“Well, a hiatus is a sort of vacancy between one something and another something. Do you get that? There came a hiatus in my memory—a sort of chink—and my name dropped out through that chink. Find it for me, and I’ll give you good money. So long as I couldn’t remember my own, I’ve taken one that everybody knows and everybody can remember. Call me Uncle Samuel.”

He looked at the flag again.

“N-n-not Uncle Sus-Sam?”

“The same. I see that you recognize the name; so, of course, you can’t forget it. I’m Uncle Sam, and the flag up there is my emblem. What can’t be done under the folds of that flag there ain’t no use trying to do. For which reason I know that I’ll get blood out of this turnip.”

Persimmon Pete turned away.

“Crazy as a bedbug,” he reported to the men who were awaiting him. “He calls himself Uncle Sam, and says that the flag is his emblem.”

Before the day ended the stranger in the tenderfoot’s cabin had been given another name by the amused people of Blossom Range; they called him the Fool of Folly Mountain.

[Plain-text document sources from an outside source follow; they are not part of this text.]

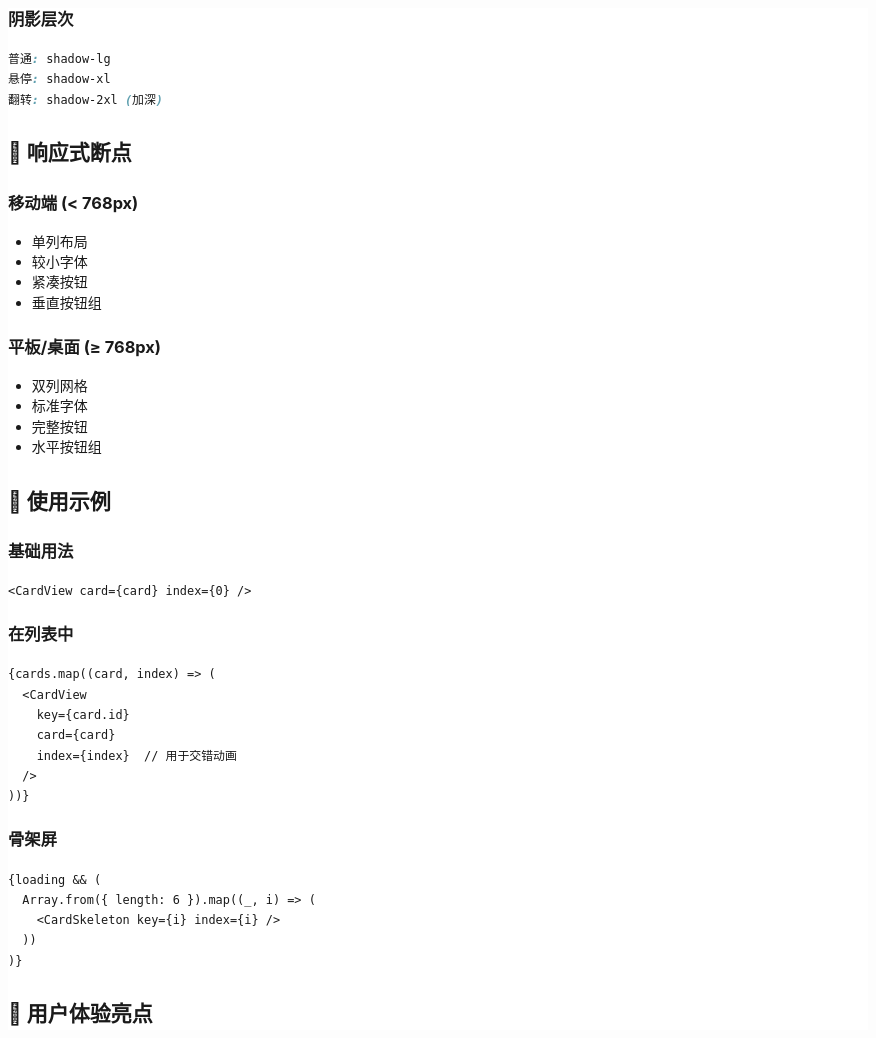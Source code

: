 ### 阴影层次
```css
普通: shadow-lg
悬停: shadow-xl
翻转: shadow-2xl (加深)
```

## 📱 响应式断点

### 移动端 (< 768px)
- 单列布局
- 较小字体
- 紧凑按钮
- 垂直按钮组

### 平板/桌面 (≥ 768px)
- 双列网格
- 标准字体
- 完整按钮
- 水平按钮组

## 🔧 使用示例

### 基础用法
```tsx
<CardView card={card} index={0} />
```

### 在列表中
```tsx
{cards.map((card, index) => (
  <CardView 
    key={card.id} 
    card={card} 
    index={index}  // 用于交错动画
  />
))}
```

### 骨架屏
```tsx
{loading && (
  Array.from({ length: 6 }).map((_, i) => (
    <CardSkeleton key={i} index={i} />
  ))
)}
```

## 🎯 用户体验亮点
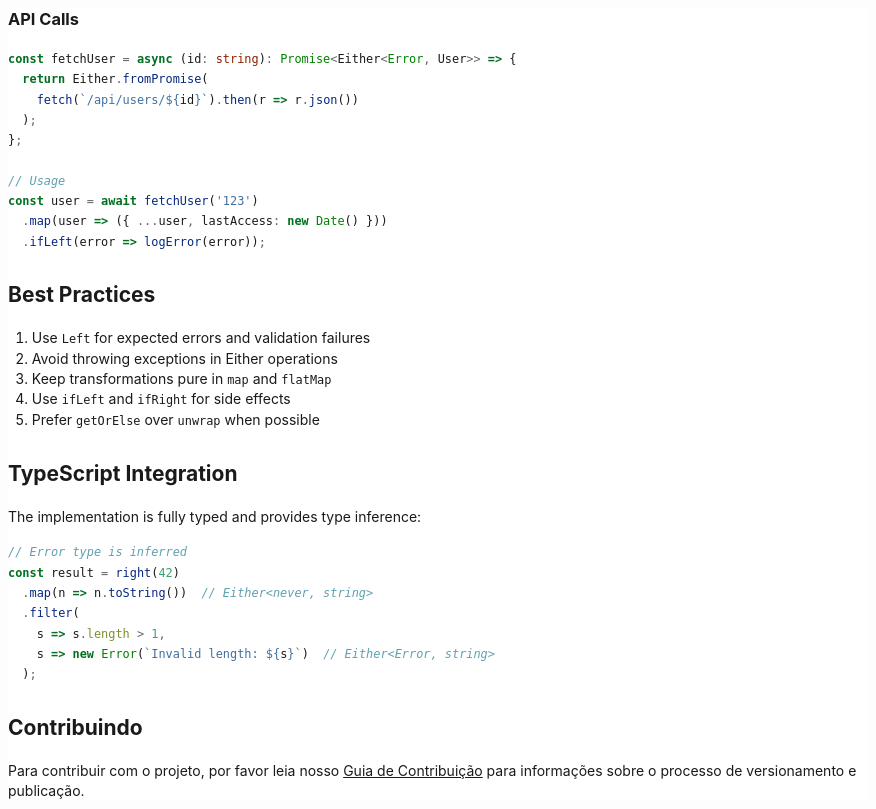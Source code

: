 ### API Calls

```typescript
const fetchUser = async (id: string): Promise<Either<Error, User>> => {
  return Either.fromPromise(
    fetch(`/api/users/${id}`).then(r => r.json())
  );
};

// Usage
const user = await fetchUser('123')
  .map(user => ({ ...user, lastAccess: new Date() }))
  .ifLeft(error => logError(error));
```

## Best Practices

1. Use `Left` for expected errors and validation failures
2. Avoid throwing exceptions in Either operations
3. Keep transformations pure in `map` and `flatMap`
4. Use `ifLeft` and `ifRight` for side effects
5. Prefer `getOrElse` over `unwrap` when possible

## TypeScript Integration

The implementation is fully typed and provides type inference:

```typescript
// Error type is inferred
const result = right(42)
  .map(n => n.toString())  // Either<never, string>
  .filter(
    s => s.length > 1,
    s => new Error(`Invalid length: ${s}`)  // Either<Error, string>
  );
```

## Contribuindo

Para contribuir com o projeto, por favor leia nosso [Guia de Contribuição](CONTRIBUTING.md) para informações sobre o processo de versionamento e publicação.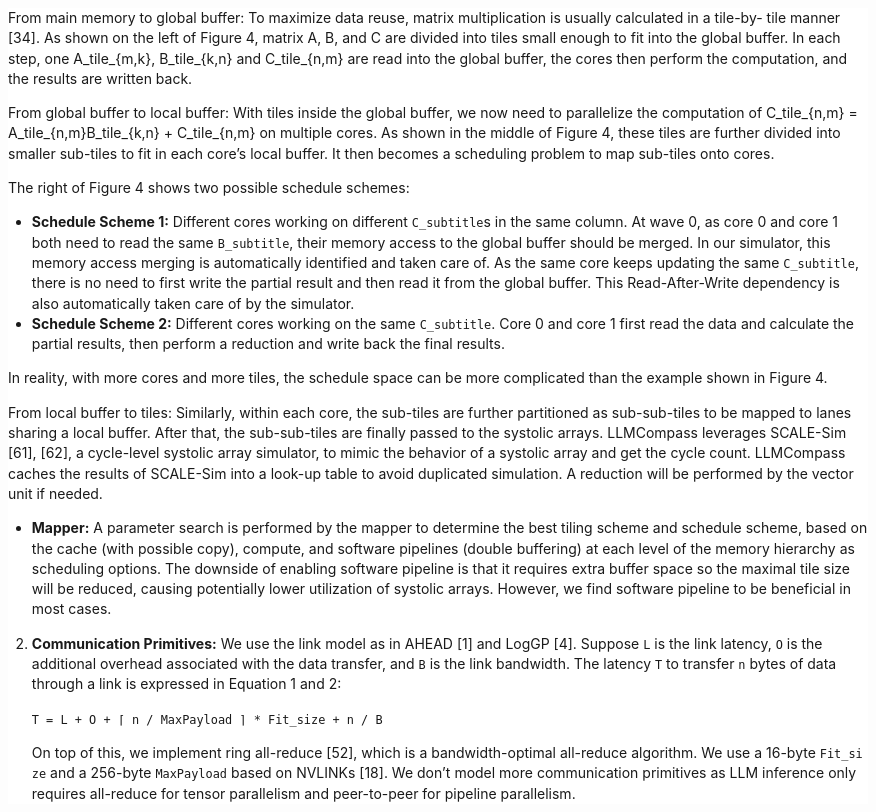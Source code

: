 From main memory to global buffer: To maximize data
reuse, matrix multiplication is usually calculated in a tile-by-
tile manner [34]. As shown on the left of Figure 4, matrix
A, B, and C are divided into tiles small enough to fit into
the global buffer. In each step, one A_tile_{m,k}, B_tile_{k,n}
and C_tile_{n,m} are read into the global buffer, the cores then
perform the computation, and the results are written back.

From global buffer to local buffer: With tiles inside the
global buffer, we now need to parallelize the computation of
C_tile_{n,m} = A_tile_{n,m}B_tile_{k,n} + C_tile_{n,m} on multiple
cores. As shown in the middle of Figure 4, these tiles are
further divided into smaller sub-tiles to fit in each core’s local
buffer. It then becomes a scheduling problem to map sub-tiles
onto cores.

The right of Figure 4 shows two possible schedule schemes:


- **Schedule Scheme 1:** Different cores working on different `C_subtitle`s in the same column. At wave 0, as core 0 and core 1 both need to read the same `B_subtitle`, their memory access to the global buffer should be merged. In our simulator, this memory access merging is automatically identified and taken care of. As the same core keeps updating the same `C_subtitle`, there is no need to first write the partial result and then read it from the global buffer. This Read-After-Write dependency is also automatically taken care of by the simulator.  
- **Schedule Scheme 2:** Different cores working on the same `C_subtitle`. Core 0 and core 1 first read the data and calculate the partial results, then perform a reduction and write back the final results.

In reality, with more cores and more tiles, the schedule space can be more complicated than the example shown in Figure 4.

From local buffer to tiles: Similarly, within each core, the sub-tiles are further partitioned as sub-sub-tiles to be mapped to lanes sharing a local buffer. After that, the sub-sub-tiles are finally passed to the systolic arrays. LLMCompass leverages SCALE-Sim [61], [62], a cycle-level systolic array simulator, to mimic the behavior of a systolic array and get the cycle count. LLMCompass caches the results of SCALE-Sim into a look-up table to avoid duplicated simulation. A reduction will be performed by the vector unit if needed.

- **Mapper:** A parameter search is performed by the mapper to determine the best tiling scheme and schedule scheme, based on the cache (with possible copy), compute, and software pipelines (double buffering) at each level of the memory hierarchy as scheduling options. The downside of enabling software pipeline is that it requires extra buffer space so the maximal tile size will be reduced, causing potentially lower utilization of systolic arrays. However, we find software pipeline to be beneficial in most cases.

2. **Communication Primitives:** We use the link model as in AHEAD [1] and LogGP [4]. Suppose `L` is the link latency, `O` is the additional overhead associated with the data transfer, and `B` is the link bandwidth. The latency `T` to transfer `n` bytes of data through a link is expressed in Equation 1 and 2:

   ```
   T = L + O + ⌈ n / MaxPayload ⌉ * Fit_size + n / B
   ```

   On top of this, we implement ring all-reduce [52], which is a bandwidth-optimal all-reduce algorithm. We use a 16-byte `Fit_size` and a 256-byte `MaxPayload` based on NVLINKs [18]. We don’t model more communication primitives as LLM inference only requires all-reduce for tensor parallelism and peer-to-peer for pipeline parallelism.
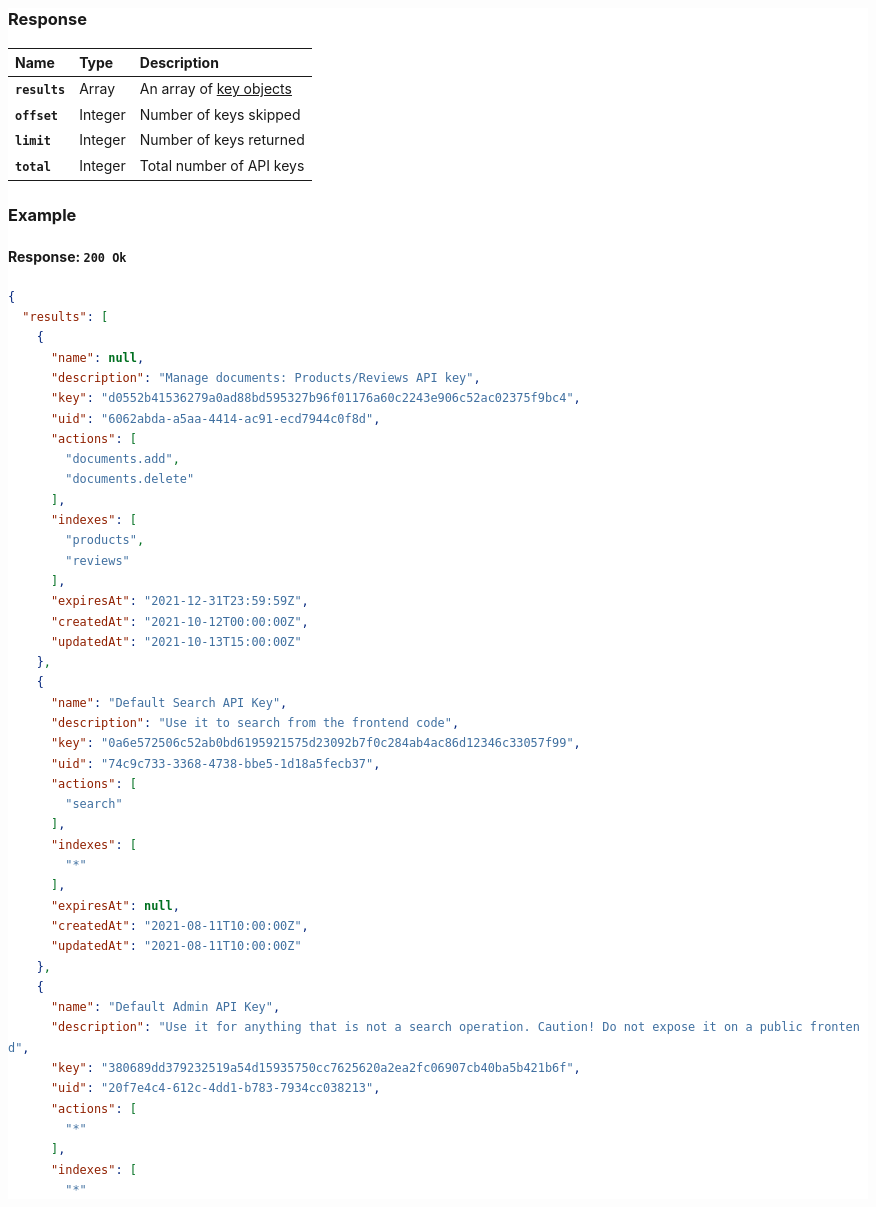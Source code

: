 ### Response

| Name          | Type    | Description                            |
| :------------ | :------ | :------------------------------------- |
| **`results`** | Array   | An array of [key objects](#key-object) |
| **`offset`**  | Integer | Number of keys skipped                 |
| **`limit`**   | Integer | Number of keys returned                |
| **`total`**   | Integer | Total number of API keys               |

### Example

<CodeSamples id="get_all_keys_1" />

#### Response: `200 Ok`

```json
{
  "results": [
    {
      "name": null,
      "description": "Manage documents: Products/Reviews API key",
      "key": "d0552b41536279a0ad88bd595327b96f01176a60c2243e906c52ac02375f9bc4",
      "uid": "6062abda-a5aa-4414-ac91-ecd7944c0f8d",
      "actions": [
        "documents.add",
        "documents.delete"
      ],
      "indexes": [
        "products",
        "reviews"
      ],
      "expiresAt": "2021-12-31T23:59:59Z",
      "createdAt": "2021-10-12T00:00:00Z",
      "updatedAt": "2021-10-13T15:00:00Z"
    },
    {
      "name": "Default Search API Key",
      "description": "Use it to search from the frontend code",
      "key": "0a6e572506c52ab0bd6195921575d23092b7f0c284ab4ac86d12346c33057f99",
      "uid": "74c9c733-3368-4738-bbe5-1d18a5fecb37",
      "actions": [
        "search"
      ],
      "indexes": [
        "*"
      ],
      "expiresAt": null,
      "createdAt": "2021-08-11T10:00:00Z",
      "updatedAt": "2021-08-11T10:00:00Z"
    },
    {
      "name": "Default Admin API Key",
      "description": "Use it for anything that is not a search operation. Caution! Do not expose it on a public frontend",
      "key": "380689dd379232519a54d15935750cc7625620a2ea2fc06907cb40ba5b421b6f",
      "uid": "20f7e4c4-612c-4dd1-b783-7934cc038213",
      "actions": [
        "*"
      ],
      "indexes": [
        "*"
```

As a usual thing, little attention was paid to the men who delved here and there about the town in search of the elusive metal on which the town based its prosperity. Miners and prospectors came and they went, and no one noted either their coming or going, save the men who sold them grub and outfits.

But it was different with Uncle Sam; because he had given a queer name and achieved another, and because he professed to be able to get gold where none was believed to exist.